Work to complete |
Give a single number in reply. It is the count of lines below that contain the string "these".

Material for this exercise section start

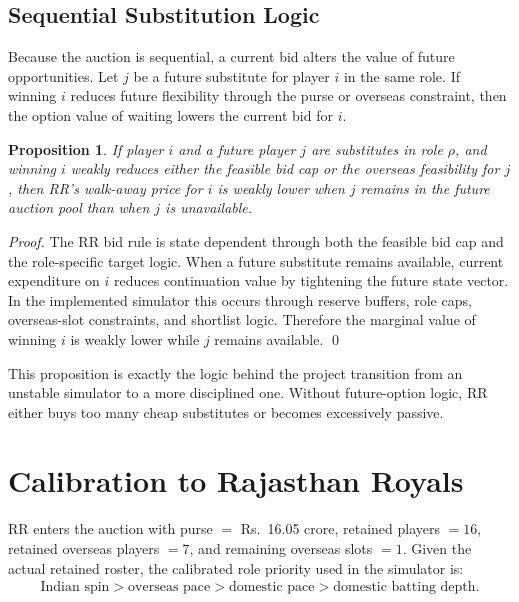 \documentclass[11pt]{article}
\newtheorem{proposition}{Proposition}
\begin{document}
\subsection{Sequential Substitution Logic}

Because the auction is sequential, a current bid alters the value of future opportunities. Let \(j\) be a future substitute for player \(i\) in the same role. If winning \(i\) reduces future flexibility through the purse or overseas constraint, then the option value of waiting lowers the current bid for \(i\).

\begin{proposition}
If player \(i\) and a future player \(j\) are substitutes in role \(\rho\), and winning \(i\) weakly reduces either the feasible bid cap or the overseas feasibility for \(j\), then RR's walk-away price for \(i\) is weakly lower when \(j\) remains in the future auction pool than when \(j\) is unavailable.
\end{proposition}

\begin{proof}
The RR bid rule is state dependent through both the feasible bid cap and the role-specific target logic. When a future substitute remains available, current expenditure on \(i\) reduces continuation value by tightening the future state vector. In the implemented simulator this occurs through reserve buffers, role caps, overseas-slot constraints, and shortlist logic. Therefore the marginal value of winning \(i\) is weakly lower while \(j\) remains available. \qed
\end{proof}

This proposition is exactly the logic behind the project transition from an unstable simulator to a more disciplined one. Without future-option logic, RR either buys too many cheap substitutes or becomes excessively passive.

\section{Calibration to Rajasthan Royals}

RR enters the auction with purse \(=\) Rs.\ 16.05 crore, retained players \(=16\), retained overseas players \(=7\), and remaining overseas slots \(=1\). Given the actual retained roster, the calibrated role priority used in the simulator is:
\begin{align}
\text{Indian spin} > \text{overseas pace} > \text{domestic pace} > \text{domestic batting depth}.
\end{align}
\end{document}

Material for this exercise section end
Material for this exercise section start

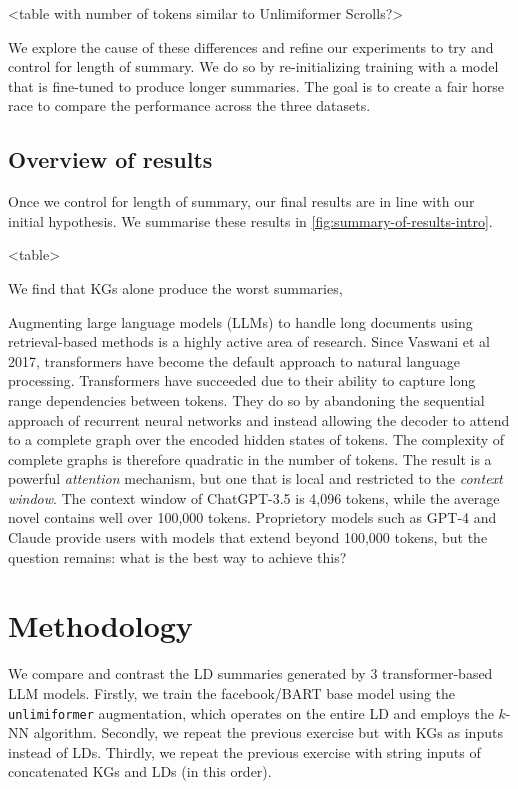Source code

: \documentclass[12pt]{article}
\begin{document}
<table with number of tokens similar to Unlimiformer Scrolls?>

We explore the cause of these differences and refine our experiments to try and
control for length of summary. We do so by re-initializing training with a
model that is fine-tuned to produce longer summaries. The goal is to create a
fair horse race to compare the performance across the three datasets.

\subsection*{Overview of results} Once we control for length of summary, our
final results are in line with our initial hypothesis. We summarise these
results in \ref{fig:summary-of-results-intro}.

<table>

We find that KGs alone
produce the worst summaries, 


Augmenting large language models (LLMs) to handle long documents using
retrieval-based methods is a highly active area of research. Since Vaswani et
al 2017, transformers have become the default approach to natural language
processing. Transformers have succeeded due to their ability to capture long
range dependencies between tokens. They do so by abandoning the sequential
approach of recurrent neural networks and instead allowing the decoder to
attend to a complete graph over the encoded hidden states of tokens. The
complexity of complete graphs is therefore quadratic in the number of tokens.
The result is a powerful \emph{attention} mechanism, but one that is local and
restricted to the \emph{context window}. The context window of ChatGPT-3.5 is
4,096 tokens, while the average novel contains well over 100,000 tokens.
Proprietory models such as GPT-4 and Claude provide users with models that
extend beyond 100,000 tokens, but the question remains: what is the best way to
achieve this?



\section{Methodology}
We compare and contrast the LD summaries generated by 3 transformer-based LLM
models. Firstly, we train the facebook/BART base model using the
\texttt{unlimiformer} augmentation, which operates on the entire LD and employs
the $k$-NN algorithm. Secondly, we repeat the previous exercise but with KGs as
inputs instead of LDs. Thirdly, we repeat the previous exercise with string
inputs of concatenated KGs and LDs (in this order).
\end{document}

Material for this exercise section end

The completed task |
2